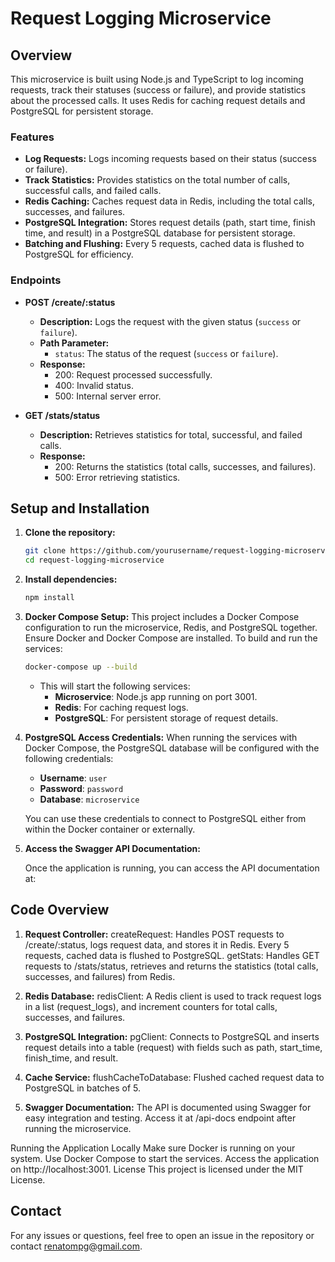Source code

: # Request Logging Microservice

## Overview

This microservice is built using Node.js and TypeScript to log incoming requests, track their statuses (success or failure), and provide statistics about the processed calls. It uses Redis for caching request details and PostgreSQL for persistent storage.

### Features

- **Log Requests:** Logs incoming requests based on their status (success or failure).
- **Track Statistics:** Provides statistics on the total number of calls, successful calls, and failed calls.
- **Redis Caching:** Caches request data in Redis, including the total calls, successes, and failures.
- **PostgreSQL Integration:** Stores request details (path, start time, finish time, and result) in a PostgreSQL database for persistent storage.
- **Batching and Flushing:** Every 5 requests, cached data is flushed to PostgreSQL for efficiency.

### Endpoints

- **POST /create/:status**
  - **Description:** Logs the request with the given status (`success` or `failure`).
  - **Path Parameter:**
    - `status`: The status of the request (`success` or `failure`).
  - **Response:**
    - 200: Request processed successfully.
    - 400: Invalid status.
    - 500: Internal server error.

- **GET /stats/status**
  - **Description:** Retrieves statistics for total, successful, and failed calls.
  - **Response:**
    - 200: Returns the statistics (total calls, successes, and failures).
    - 500: Error retrieving statistics.

## Setup and Installation

1. **Clone the repository:**

    ```bash
    git clone https://github.com/yourusername/request-logging-microservice.git
    cd request-logging-microservice
    ```

2. **Install dependencies:**

    ```bash
    npm install
    ```

3. **Docker Compose Setup:**
   This project includes a Docker Compose configuration to run the microservice, Redis, and PostgreSQL together. Ensure Docker and Docker Compose are installed. To build and run the services:

     ```bash
     docker-compose up --build
     ```

   - This will start the following services:
     - **Microservice**: Node.js app running on port 3001.
     - **Redis**: For caching request logs.
     - **PostgreSQL**: For persistent storage of request details.

4. **PostgreSQL Access Credentials:**
   When running the services with Docker Compose, the PostgreSQL database will be configured with the following credentials:

   - **Username**: `user`
   - **Password**: `password`
   - **Database**: `microservice`

   You can use these credentials to connect to PostgreSQL either from within the Docker container or externally.

5. **Access the Swagger API Documentation:**

   Once the application is running, you can access the API documentation at:


## Code Overview
1. **Request Controller:**
createRequest: Handles POST requests to /create/:status, logs request data, and stores it in Redis. Every 5 requests, cached data is flushed to PostgreSQL.
getStats: Handles GET requests to /stats/status, retrieves and returns the statistics (total calls, successes, and failures) from Redis.

2. **Redis Database:**
redisClient: A Redis client is used to track request logs in a list (request_logs), and increment counters for total calls, successes, and failures.

3. **PostgreSQL Integration:**
pgClient: Connects to PostgreSQL and inserts request details into a table (request) with fields such as path, start_time, finish_time, and result.

4. **Cache Service:**
flushCacheToDatabase: Flushed cached request data to PostgreSQL in batches of 5.

5. **Swagger Documentation:**
The API is documented using Swagger for easy integration and testing. Access it at /api-docs endpoint after running the microservice.

Running the Application Locally
Make sure Docker is running on your system.
Use Docker Compose to start the services.
Access the application on http://localhost:3001.
License
This project is licensed under the MIT License.

## Contact
For any issues or questions, feel free to open an issue in the repository or contact renatompg@gmail.com.
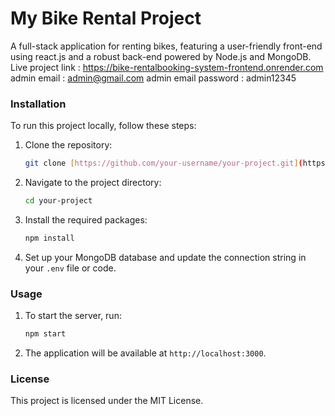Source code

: # My Bike Rental Project

A full-stack application for renting bikes, featuring a user-friendly front-end using react.js and a robust back-end powered by Node.js and MongoDB.
Live project link : https://bike-rentalbooking-system-frontend.onrender.com
admin email : admin@gmail.com
admin email password : admin12345
### Installation

To run this project locally, follow these steps:

1.  Clone the repository:
    ```bash
    git clone [https://github.com/your-username/your-project.git](https://github.com/your-username/your-project.git)
    ```
2.  Navigate to the project directory:
    ```bash
    cd your-project
    ```
3.  Install the required packages:
    ```bash
    npm install
    ```
4.  Set up your MongoDB database and update the connection string in your `.env` file or code.

### Usage

1.  To start the server, run:
    ```bash
    npm start
    ```
2.  The application will be available at `http://localhost:3000`.

### License

This project is licensed under the MIT License.
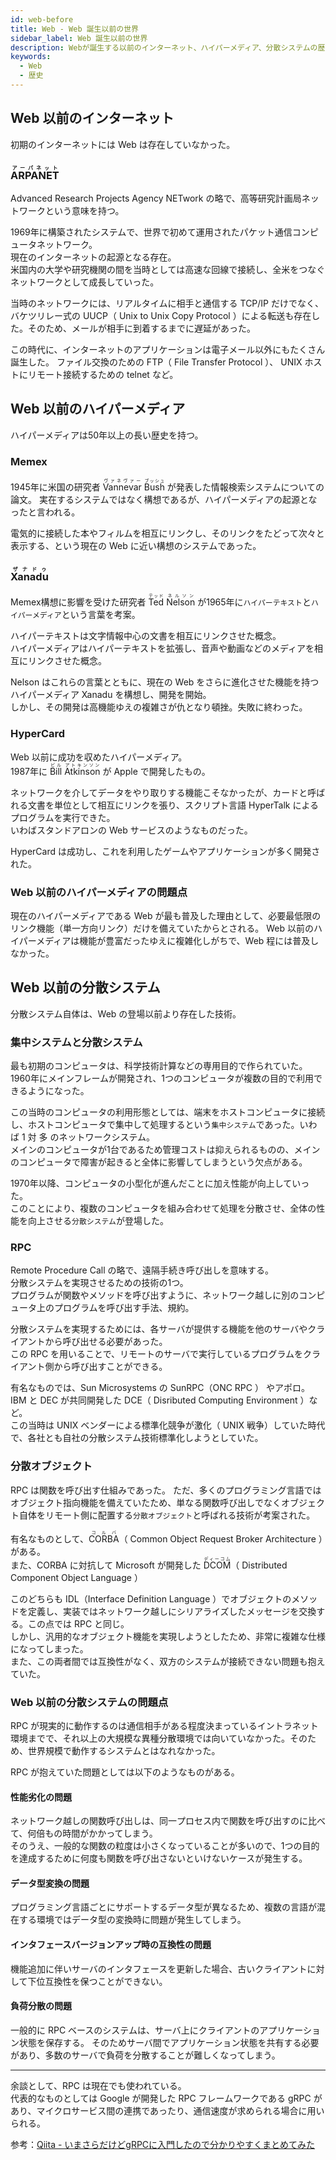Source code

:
 ```yaml
---
id: web-before
title: Web - Web 誕生以前の世界
sidebar_label: Web 誕生以前の世界
description: Webが誕生する以前のインターネット、ハイパーメディア、分散システムの歴史まとめ
keywords:
  - Web
  - 歴史
---
```


## Web 以前のインターネット
初期のインターネットには Web は存在していなかった。

### <ruby><rb>ARPANET</rb><rt>アーパネット</rt></ruby>
Advanced Research Projects Agency NETwork の略で、高等研究計画局ネットワークという意味を持つ。

1969年に構築されたシステムで、世界で初めて運用されたパケット通信コンピュータネットワーク。  
現在のインターネットの起源となる存在。  
米国内の大学や研究機関の間を当時としては高速な回線で接続し、全米をつなぐネットワークとして成長していった。

当時のネットワークには、リアルタイムに相手と通信する TCP/IP だけでなく、バケツリレー式の UUCP（ Unix to Unix Copy Protocol ）による転送も存在した。そのため、メールが相手に到着するまでに遅延があった。

この時代に、インターネットのアプリケーションは電子メール以外にもたくさん誕生した。
ファイル交換のための FTP（ File Transfer Protocol ）、 UNIX ホストにリモート接続するための telnet など。

## Web 以前のハイパーメディア
ハイパーメディアは50年以上の長い歴史を持つ。

### Memex
1945年に米国の研究者 <ruby><rb>Vannevar</rb><rt>ヴァネヴァー</rt></ruby> <ruby><rb>Bush</rb><rt>ブッシュ</rt></ruby> が発表した情報検索システムについての論文。
実在するシステムではなく構想であるが、ハイパーメディアの起源となったと言われる。

電気的に接続した本やフィルムを相互にリンクし、そのリンクをたどって次々と表示する、という現在の Web に近い構想のシステムであった。

### <ruby><rb>Xanadu</rb><rt>ザナドゥ</rt></ruby>
Memex構想に影響を受けた研究者 <ruby><rb>Ted</rb><rt>テッド</rt></ruby> <ruby><rb>Nelson</rb><rt>ネルソン</rt></ruby> が1965年に`ハイパーテキスト`と`ハイパーメディア`という言葉を考案。

ハイパーテキストは文字情報中心の文書を相互にリンクさせた概念。  
ハイパーメディアはハイパーテキストを拡張し、音声や動画などのメディアを相互にリンクさせた概念。

Nelson はこれらの言葉とともに、現在の Web をさらに進化させた機能を持つハイパーメディア Xanadu を構想し、開発を開始。  
しかし、その開発は高機能ゆえの複雑さが仇となり頓挫。失敗に終わった。

### HyperCard
Web 以前に成功を収めたハイパーメディア。  
1987年に <ruby><rb>Bill</rb><rt>ビル</rt></ruby> <ruby><rb>Atkinson</rb><rt>アトキンソン</rt></ruby> が Apple で開発したもの。

ネットワークを介してデータをやり取りする機能こそなかったが、カードと呼ばれる文書を単位として相互にリンクを張り、スクリプト言語 HyperTalk によるプログラムを実行できた。  
いわばスタンドアロンの Web サービスのようなものだった。

HyperCard は成功し、これを利用したゲームやアプリケーションが多く開発された。

### Web 以前のハイパーメディアの問題点
現在のハイパーメディアである Web が最も普及した理由として、必要最低限のリンク機能（単一方向リンク）だけを備えていたからとされる。
Web 以前のハイパーメディアは機能が豊富だったゆえに複雑化しがちで、Web 程には普及しなかった。

## Web 以前の分散システム
分散システム自体は、Web の登場以前より存在した技術。

### 集中システムと分散システム
最も初期のコンピュータは、科学技術計算などの専用目的で作られていた。
1960年にメインフレームが開発され、1つのコンピュータが複数の目的で利用できるようになった。

この当時のコンピュータの利用形態としては、端末をホストコンピュータに接続し、ホストコンピュータで集中して処理するという`集中システム`であった。いわば 1 対 多 のネットワークシステム。  
メインのコンピュータが1台であるため管理コストは抑えられるものの、メインのコンピュータで障害が起きると全体に影響してしまうという欠点がある。

1970年以降、コンピュータの小型化が進んだことに加え性能が向上していった。  
このことにより、複数のコンピュータを組み合わせて処理を分散させ、全体の性能を向上させる`分散システム`が登場した。

### RPC
Remote Procedure Call の略で、遠隔手続き呼び出しを意味する。  
分散システムを実現させるための技術の1つ。  
プログラムが関数やメソッドを呼び出すように、ネットワーク越しに別のコンピュータ上のプログラムを呼び出す手法、規約。

分散システムを実現するためには、各サーバが提供する機能を他のサーバやクライアントから呼び出せる必要があった。  
この RPC を用いることで、リモートのサーバで実行しているプログラムをクライアント側から呼び出すことができる。

有名なものでは、Sun Microsystems の SunRPC（ONC RPC ） やアポロ。  
IBM と DEC が共同開発した DCE（ Disributed Computing Environment ）など。  
この当時は UNIX ベンダーによる標準化競争が激化（ UNIX 戦争）していた時代で、各社とも自社の分散システム技術標準化しようとしていた。

### 分散オブジェクト
RPC は関数を呼び出す仕組みであった。
ただ、多くのプログラミング言語ではオブジェクト指向機能を備えていたため、単なる関数呼び出しでなくオブジェクト自体をリモート側に配置する`分散オブジェクト`と呼ばれる技術が考案された。

有名なものとして、<ruby><rb>CORBA</rb><rt>コルバ</rt></ruby>（ Common Object Request Broker Architecture ）がある。  
また、CORBA に対抗して Microsoft が開発した <ruby><rb>DCOM</rb><rt>ディーコム</rt></ruby>（ Distributed Component Object Language ）

このどちらも IDL（Interface Definition Language ）でオブジェクトのメソッドを定義し、実装ではネットワーク越しにシリアライズしたメッセージを交換する。この点では RPC と同じ。  
しかし、汎用的なオブジェクト機能を実現しようとしたため、非常に複雑な仕様になってしまった。  
また、この両者間では互換性がなく、双方のシステムが接続できない問題も抱えていた。

### Web 以前の分散システムの問題点
RPC が現実的に動作するのは通信相手がある程度決まっているイントラネット環境までで、それ以上の大規模な異種分散環境では向いていなかった。そのため、世界規模で動作するシステムとはなれなかった。

RPC が抱えていた問題としては以下のようなものがある。

#### 性能劣化の問題
ネットワーク越しの関数呼び出しは、同一プロセス内で関数を呼び出すのに比べて、何倍もの時間がかかってしまう。  
そのうえ、一般的な関数の粒度は小さくなっていることが多いので、1つの目的を達成するために何度も関数を呼び出さないといけないケースが発生する。

#### データ型変換の問題
プログラミング言語ごとにサポートするデータ型が異なるため、複数の言語が混在する環境ではデータ型の変換時に問題が発生してしまう。

#### インタフェースバージョンアップ時の互換性の問題
機能追加に伴いサーバのインタフェースを更新した場合、古いクライアントに対して下位互換性を保つことができない。

#### 負荷分散の問題
一般的に RPC ベースのシステムは、サーバ上にクライアントのアプリケーション状態を保存する。
そのためサーバ間でアプリケーション状態を共有する必要があり、多数のサーバで負荷を分散することが難しくなってしまう。

---
余談として、RPC は現在でも使われている。  
代表的なものとしては Google が開発した RPC フレームワークである gRPC があり、マイクロサービス間の連携であったり、通信速度が求められる場合に用いられる。

参考：[Qiita - いまさらだけどgRPCに入門したので分かりやすくまとめてみた](https://qiita.com/gold-kou/items/a1cc2be6045723e242eb)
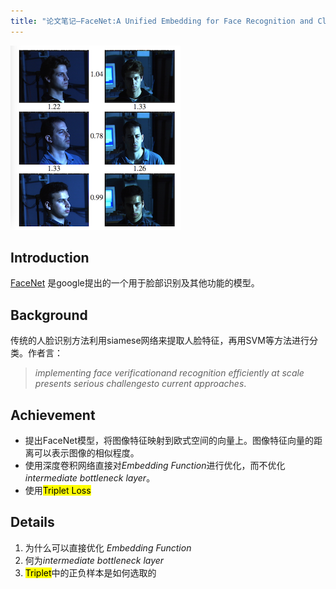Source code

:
 ```yaml
---
title: "论文笔记—FaceNet:A Unified Embedding for Face Recognition and Clustering"
---
```


![Facenet](https://raw.githubusercontent.com/junjunGao/junjunGao.github.io/master/pictures/facenet1.png)


## Introduction

[FaceNet](https://www.google.com/url?sa=t&rct=j&q=&esrc=s&source=web&cd=1&ved=0ahUKEwjp7ubb9uXLAhUM5mMKHSaxCqAQFggjMAA&url=http%3A%2F%2Farxiv.org%2Fabs%2F1503.03832&usg=AFQjCNGc_8hK46EzkvB0FOZ4eqObLhD53Q&sig2=xRIbjMEzMIjKLkEFWLdgFQ&cad=rjt) 是google提出的一个用于脸部识别及其他功能的模型。





## Background

传统的人脸识别方法利用siamese网络来提取人脸特征，再用SVM等方法进行分类。作者言：

> *implementing face verificationand recognition efficiently at scale presents serious challengesto current approaches*.





## Achievement

* 提出FaceNet模型，将图像特征映射到欧式空间的向量上。图像特征向量的距离可以表示图像的相似程度。
* 使用深度卷积网络直接对*Embedding Function*进行优化，而不优化*intermediate* *bottleneck* *layer*。
* 使用<mark>Triplet Loss</mark>





## Details

1. 为什么可以直接优化 *Embedding Function*
2. 何为*intermediate bottleneck layer*
3. <mark>Triplet</mark>中的正负样本是如何选取的

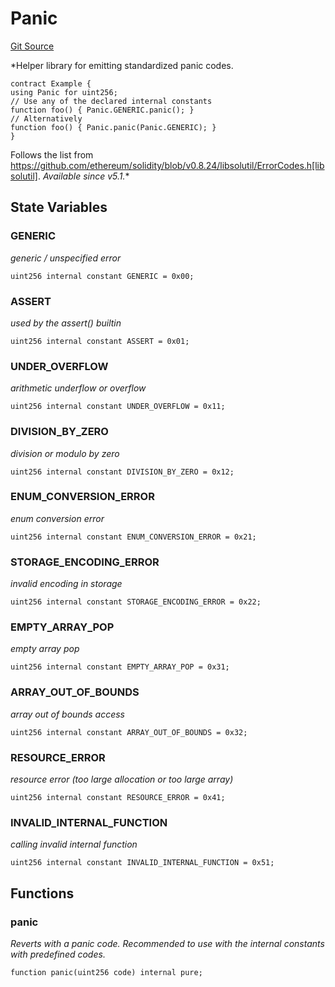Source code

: # Panic
[Git Source](https://github.com//Team3dVidyaGames/Contracts/blob/587f423f64ab56a242c28dfa0c3602ff1cc24292/src/contracts/flattened/flattened_TCGInventory.sol)

*Helper library for emitting standardized panic codes.
```solidity
contract Example {
using Panic for uint256;
// Use any of the declared internal constants
function foo() { Panic.GENERIC.panic(); }
// Alternatively
function foo() { Panic.panic(Panic.GENERIC); }
}
```
Follows the list from https://github.com/ethereum/solidity/blob/v0.8.24/libsolutil/ErrorCodes.h[libsolutil].
_Available since v5.1._*


## State Variables
### GENERIC
*generic / unspecified error*


```solidity
uint256 internal constant GENERIC = 0x00;
```


### ASSERT
*used by the assert() builtin*


```solidity
uint256 internal constant ASSERT = 0x01;
```


### UNDER_OVERFLOW
*arithmetic underflow or overflow*


```solidity
uint256 internal constant UNDER_OVERFLOW = 0x11;
```


### DIVISION_BY_ZERO
*division or modulo by zero*


```solidity
uint256 internal constant DIVISION_BY_ZERO = 0x12;
```


### ENUM_CONVERSION_ERROR
*enum conversion error*


```solidity
uint256 internal constant ENUM_CONVERSION_ERROR = 0x21;
```


### STORAGE_ENCODING_ERROR
*invalid encoding in storage*


```solidity
uint256 internal constant STORAGE_ENCODING_ERROR = 0x22;
```


### EMPTY_ARRAY_POP
*empty array pop*


```solidity
uint256 internal constant EMPTY_ARRAY_POP = 0x31;
```


### ARRAY_OUT_OF_BOUNDS
*array out of bounds access*


```solidity
uint256 internal constant ARRAY_OUT_OF_BOUNDS = 0x32;
```


### RESOURCE_ERROR
*resource error (too large allocation or too large array)*


```solidity
uint256 internal constant RESOURCE_ERROR = 0x41;
```


### INVALID_INTERNAL_FUNCTION
*calling invalid internal function*


```solidity
uint256 internal constant INVALID_INTERNAL_FUNCTION = 0x51;
```


## Functions
### panic

*Reverts with a panic code. Recommended to use with
the internal constants with predefined codes.*


```solidity
function panic(uint256 code) internal pure;
```

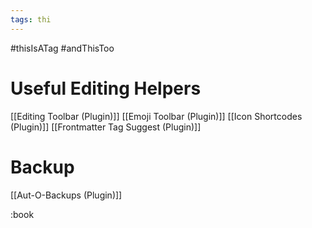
 ```yaml
---
tags: thi
---
```

#thisIsATag
#andThisToo

# Useful Editing Helpers

[[Editing Toolbar (Plugin)]]
[[Emoji Toolbar (Plugin)]]
[[Icon Shortcodes (Plugin)]]
[[Frontmatter Tag Suggest (Plugin)]]

# Backup

[[Aut-O-Backups (Plugin)]]

 :book
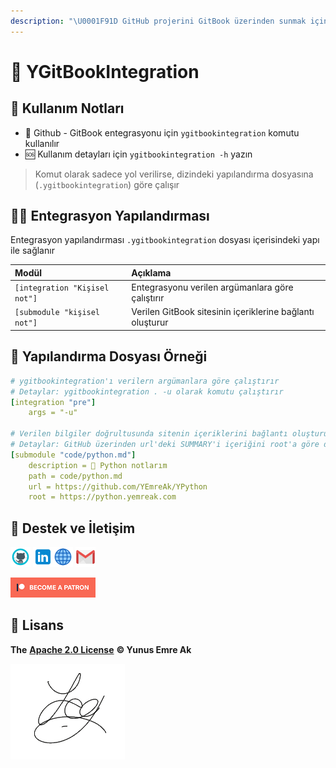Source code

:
 ```yaml
---
description: "\U0001F91D GitHub projerini GitBook üzerinden sunmak için gerekli dönüşümleri yapar"
---
```


# 💫 YGitBookIntegration

## 🎌 Kullanım Notları

* 🔄 Github - GitBook entegrasyonu için `ygitbookintegration` komutu kullanılır
* 🆘 Kullanım detayları için `ygitbookintegration -h` yazın

> Komut olarak sadece yol verilirse, dizindeki yapılandırma dosyasına \(`.ygitbookintegration`\) göre çalışır

## 👨‍🔧 Entegrasyon Yapılandırması

Entegrasyon yapılandırması `.ygitbookintegration` dosyası içerisindeki yapı ile sağlanır

| Modül | Açıklama |
| :--- | :--- |
| `[integration "Kişisel not"]` | Entegrasyonu verilen argümanlara göre çalıştırır |
| `[submodule "kişisel not"]` | Verilen GitBook sitesinin içeriklerine bağlantı oluşturur |

## 📑 Yapılandırma Dosyası Örneği

```yaml
# ygitbookintegration'ı verilern argümanlara göre çalıştırır
# Detaylar: ygitbookintegration . -u olarak komutu çalıştırır
[integration "pre"]
    args = "-u"

# Verilen bilgiler doğrultusunda sitenin içeriklerini bağlantı oluşturur
# Detaylar: GitHub üzerinden url'deki SUMMARY'i içeriğini root'a göre düzenleyip, path'e yazar
[submodule "code/python.md"]
    description = 🐍 Python notlarım
    path = code/python.md
    url = https://github.com/YEmreAk/YPython
    root = https://python.yemreak.com
```

## 💖 Destek ve İletişim

​[​![Github](.gitbook/assets/github_32px%20%281%29.png)​](https://github.com/yedhrab) [​![LinkedIn](.gitbook/assets/linkedin_32px%20%283%29.png)​](https://www.linkedin.com/in/yemreak/) [​![Website](.gitbook/assets/geography_32px.png)​](https://yemreak.com/) [​![Mail](.gitbook/assets/gmail_32px%20%283%29.png)​](mailto:yemreak.com@gmail.com?subject=YGitBookIntegration%20%7C%20GitHub)​

​[​![Patreon](.gitbook/assets/become_a_patron_32px%20%281%29.png)](https://www.patreon.com/yemreak/)

## 🔏 Lisans

**The** [**Apache 2.0 License**](https://choosealicense.com/licenses/apache-2.0/) **©️ Yunus Emre Ak**

![YEmreAk](.gitbook/assets/ysigniture-trans%20%281%29.png)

┄┄┄┄┄┄

§ **WORK TO COMPLETE**
Above are records; repeat only the lines starting at the line with "実在するシステムではなく構想であるが、ハイパーメディアの起源となったと言われる。" and ending at the line with "Web 以前に成功を収めたハイパーメディア。", exactly as they appear, both included.

§ **FINAL ANSWER**
実在するシステムではなく構想であるが、ハイパーメディアの起源となったと言われる。

電気的に接続した本やフィルムを相互にリンクし、そのリンクをたどって次々と表示する、という現在の Web に近い構想のシステムであった。

### <ruby><rb>Xanadu</rb><rt>ザナドゥ</rt></ruby>
Memex構想に影響を受けた研究者 <ruby><rb>Ted</rb><rt>テッド</rt></ruby> <ruby><rb>Nelson</rb><rt>ネルソン</rt></ruby> が1965年に`ハイパーテキスト`と`ハイパーメディア`という言葉を考案。

ハイパーテキストは文字情報中心の文書を相互にリンクさせた概念。  
ハイパーメディアはハイパーテキストを拡張し、音声や動画などのメディアを相互にリンクさせた概念。

Nelson はこれらの言葉とともに、現在の Web をさらに進化させた機能を持つハイパーメディア Xanadu を構想し、開発を開始。  
しかし、その開発は高機能ゆえの複雑さが仇となり頓挫。失敗に終わった。

### HyperCard
Web 以前に成功を収めたハイパーメディア。  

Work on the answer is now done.